Tyler Durden Thu, 03/05/2026 - 06:30

Free Speech Victory In Germany After Top Court Issues Landmark Rulings For 'Insults'

Free Speech Victory In Germany After Top Court Issues Landmark Rulings For 'Insults'

Via REMIX News,

The wave of police searches and prosecutions in Germany may be facing a new hurdle after Germany’s top court, the Constitutional Court, issued two landmark rulings strengthening freedom of expression. However, Fatina Keilani, editor in Welt’s freedom of expression department, said that these two decisions have gone largely unnoticed by the public, an oversight that she finds remarkable.

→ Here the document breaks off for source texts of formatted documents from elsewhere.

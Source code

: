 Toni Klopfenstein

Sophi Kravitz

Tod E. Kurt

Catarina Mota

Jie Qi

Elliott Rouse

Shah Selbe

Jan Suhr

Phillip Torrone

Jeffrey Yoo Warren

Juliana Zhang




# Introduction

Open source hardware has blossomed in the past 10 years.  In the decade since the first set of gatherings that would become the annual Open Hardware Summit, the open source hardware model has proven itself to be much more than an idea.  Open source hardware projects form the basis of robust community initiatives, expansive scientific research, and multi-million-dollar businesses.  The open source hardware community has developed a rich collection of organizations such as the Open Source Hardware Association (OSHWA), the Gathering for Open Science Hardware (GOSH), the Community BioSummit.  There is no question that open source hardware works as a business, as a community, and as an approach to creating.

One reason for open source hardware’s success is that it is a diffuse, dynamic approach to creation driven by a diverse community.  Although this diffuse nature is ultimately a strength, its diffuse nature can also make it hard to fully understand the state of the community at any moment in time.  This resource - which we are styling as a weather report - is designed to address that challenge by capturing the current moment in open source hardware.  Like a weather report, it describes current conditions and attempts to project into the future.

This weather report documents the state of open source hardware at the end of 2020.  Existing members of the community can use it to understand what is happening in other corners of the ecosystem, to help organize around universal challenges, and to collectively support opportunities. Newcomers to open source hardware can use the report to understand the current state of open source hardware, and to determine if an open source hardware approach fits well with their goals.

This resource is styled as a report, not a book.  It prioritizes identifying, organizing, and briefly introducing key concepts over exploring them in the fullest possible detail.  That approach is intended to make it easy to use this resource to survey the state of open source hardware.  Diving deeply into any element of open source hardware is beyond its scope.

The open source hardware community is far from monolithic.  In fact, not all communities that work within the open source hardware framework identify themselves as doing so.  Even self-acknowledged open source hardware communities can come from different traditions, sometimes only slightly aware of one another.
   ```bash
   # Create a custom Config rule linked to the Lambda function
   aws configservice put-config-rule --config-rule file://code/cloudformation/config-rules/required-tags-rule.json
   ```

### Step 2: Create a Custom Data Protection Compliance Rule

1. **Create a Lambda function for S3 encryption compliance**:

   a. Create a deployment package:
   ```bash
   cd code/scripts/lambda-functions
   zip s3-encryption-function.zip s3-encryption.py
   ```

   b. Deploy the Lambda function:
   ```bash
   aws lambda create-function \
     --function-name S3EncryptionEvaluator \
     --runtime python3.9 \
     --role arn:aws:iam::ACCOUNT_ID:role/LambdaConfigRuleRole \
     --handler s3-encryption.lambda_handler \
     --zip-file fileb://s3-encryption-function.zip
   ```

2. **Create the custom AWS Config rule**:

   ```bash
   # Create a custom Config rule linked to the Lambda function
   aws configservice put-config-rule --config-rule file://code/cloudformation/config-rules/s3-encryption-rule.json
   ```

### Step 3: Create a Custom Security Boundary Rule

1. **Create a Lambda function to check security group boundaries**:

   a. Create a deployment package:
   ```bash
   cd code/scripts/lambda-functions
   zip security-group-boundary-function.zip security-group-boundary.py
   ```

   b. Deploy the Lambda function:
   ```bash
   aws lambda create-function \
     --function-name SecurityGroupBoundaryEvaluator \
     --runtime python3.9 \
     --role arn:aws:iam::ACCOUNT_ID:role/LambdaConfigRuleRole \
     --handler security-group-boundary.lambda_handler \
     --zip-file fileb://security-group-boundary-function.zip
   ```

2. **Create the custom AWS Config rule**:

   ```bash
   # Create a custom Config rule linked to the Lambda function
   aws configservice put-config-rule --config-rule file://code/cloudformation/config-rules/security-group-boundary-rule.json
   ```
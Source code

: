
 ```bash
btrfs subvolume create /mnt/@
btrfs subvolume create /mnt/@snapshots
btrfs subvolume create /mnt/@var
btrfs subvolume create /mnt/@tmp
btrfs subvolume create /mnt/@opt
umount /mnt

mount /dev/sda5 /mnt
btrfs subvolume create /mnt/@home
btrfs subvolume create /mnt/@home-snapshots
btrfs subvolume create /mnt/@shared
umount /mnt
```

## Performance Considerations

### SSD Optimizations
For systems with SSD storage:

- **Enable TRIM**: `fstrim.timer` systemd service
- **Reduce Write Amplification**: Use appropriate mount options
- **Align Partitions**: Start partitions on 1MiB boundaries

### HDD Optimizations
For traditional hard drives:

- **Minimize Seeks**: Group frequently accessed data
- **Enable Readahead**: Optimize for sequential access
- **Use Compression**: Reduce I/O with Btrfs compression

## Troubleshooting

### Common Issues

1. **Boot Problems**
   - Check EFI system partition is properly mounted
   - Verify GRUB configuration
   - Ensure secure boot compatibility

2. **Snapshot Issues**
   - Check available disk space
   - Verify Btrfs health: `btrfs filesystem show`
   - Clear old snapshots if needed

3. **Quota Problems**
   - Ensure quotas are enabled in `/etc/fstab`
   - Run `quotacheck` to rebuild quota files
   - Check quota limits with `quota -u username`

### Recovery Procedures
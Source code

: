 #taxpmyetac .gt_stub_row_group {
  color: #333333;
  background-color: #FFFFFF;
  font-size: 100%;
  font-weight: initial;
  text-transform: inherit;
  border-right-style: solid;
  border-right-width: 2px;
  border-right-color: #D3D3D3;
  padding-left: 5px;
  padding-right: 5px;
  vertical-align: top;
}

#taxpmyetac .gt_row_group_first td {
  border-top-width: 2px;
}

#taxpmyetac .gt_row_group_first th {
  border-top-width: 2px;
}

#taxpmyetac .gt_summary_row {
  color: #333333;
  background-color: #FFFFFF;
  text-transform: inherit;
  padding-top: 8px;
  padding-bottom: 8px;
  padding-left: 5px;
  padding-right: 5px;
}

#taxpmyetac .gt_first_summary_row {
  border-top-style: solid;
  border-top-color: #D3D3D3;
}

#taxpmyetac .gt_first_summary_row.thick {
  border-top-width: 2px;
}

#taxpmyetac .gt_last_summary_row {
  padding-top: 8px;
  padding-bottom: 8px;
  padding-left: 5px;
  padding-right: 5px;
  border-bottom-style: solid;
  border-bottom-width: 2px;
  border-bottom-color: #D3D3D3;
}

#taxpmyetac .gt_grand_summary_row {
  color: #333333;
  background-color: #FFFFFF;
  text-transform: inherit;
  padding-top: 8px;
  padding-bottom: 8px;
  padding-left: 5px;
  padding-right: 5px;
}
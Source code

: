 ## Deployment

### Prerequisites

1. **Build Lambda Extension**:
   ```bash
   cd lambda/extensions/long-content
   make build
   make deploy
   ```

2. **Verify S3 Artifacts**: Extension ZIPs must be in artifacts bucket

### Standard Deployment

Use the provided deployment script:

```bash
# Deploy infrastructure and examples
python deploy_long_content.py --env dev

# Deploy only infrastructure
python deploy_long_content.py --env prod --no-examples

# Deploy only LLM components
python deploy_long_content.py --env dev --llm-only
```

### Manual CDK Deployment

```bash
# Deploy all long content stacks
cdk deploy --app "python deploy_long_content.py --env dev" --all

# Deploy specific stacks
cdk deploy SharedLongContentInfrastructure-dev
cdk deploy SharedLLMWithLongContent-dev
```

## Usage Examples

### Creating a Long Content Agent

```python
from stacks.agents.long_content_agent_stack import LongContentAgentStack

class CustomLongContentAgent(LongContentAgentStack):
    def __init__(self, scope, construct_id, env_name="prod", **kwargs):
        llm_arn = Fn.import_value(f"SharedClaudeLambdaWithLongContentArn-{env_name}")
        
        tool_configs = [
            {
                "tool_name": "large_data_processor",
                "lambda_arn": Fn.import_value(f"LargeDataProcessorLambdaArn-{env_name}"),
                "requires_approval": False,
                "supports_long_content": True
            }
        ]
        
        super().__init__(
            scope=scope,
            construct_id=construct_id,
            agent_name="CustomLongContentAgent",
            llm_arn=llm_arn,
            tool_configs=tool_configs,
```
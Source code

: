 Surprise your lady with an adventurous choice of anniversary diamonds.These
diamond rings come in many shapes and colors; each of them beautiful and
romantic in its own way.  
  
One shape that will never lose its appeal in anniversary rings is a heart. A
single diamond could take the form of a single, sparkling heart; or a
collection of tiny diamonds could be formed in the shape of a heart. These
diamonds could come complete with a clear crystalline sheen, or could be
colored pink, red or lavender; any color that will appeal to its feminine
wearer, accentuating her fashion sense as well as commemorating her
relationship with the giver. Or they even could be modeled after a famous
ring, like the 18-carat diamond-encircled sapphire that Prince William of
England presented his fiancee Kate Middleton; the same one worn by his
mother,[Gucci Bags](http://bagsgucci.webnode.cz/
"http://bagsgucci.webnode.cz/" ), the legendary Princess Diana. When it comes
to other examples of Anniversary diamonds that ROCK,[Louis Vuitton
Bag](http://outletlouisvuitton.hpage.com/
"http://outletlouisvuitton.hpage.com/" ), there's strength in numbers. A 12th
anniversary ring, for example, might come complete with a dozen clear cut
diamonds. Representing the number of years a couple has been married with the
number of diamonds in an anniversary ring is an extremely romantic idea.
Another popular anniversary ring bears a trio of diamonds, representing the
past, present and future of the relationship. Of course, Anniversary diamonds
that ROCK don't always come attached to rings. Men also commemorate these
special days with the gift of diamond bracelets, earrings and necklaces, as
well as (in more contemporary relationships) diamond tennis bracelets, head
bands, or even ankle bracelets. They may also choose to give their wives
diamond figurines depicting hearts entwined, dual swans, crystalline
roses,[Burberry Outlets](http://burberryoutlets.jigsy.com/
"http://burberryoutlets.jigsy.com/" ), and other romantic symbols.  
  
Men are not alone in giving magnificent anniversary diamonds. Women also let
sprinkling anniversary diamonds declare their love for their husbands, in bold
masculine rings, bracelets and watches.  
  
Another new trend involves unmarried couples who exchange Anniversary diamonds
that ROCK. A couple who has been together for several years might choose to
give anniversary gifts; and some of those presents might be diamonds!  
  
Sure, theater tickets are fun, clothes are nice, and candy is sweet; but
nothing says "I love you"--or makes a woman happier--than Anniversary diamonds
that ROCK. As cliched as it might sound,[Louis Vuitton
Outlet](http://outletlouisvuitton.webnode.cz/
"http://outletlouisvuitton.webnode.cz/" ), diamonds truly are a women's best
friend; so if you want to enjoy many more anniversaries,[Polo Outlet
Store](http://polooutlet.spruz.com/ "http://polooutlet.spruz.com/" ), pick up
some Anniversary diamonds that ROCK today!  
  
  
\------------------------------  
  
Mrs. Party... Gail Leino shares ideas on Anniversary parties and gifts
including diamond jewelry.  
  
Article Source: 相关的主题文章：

Karlsruhe: The Second Senate of the Federal Constitutional Court gathers. Photo: Uli Deck/dpa (Photo by Uli Deck/picture alliance via Getty Images)

Writing in Welt, Keilani reports that the Federal Constitutional Court in Karlsruhe handed down two resolutions in December that push back against what she describes as hasty convictions for insults. The rulings stem from two separate cases in which individuals used sharp, even offensive language against public officials and medical staff — and were criminally sentenced for it.

As Remix News has extensively reported, there have been hundreds, if not thousands, of such cases in recent years. Some of these cases have even attracted international attention and led to questions about freedom of speech and growing repression in Germany.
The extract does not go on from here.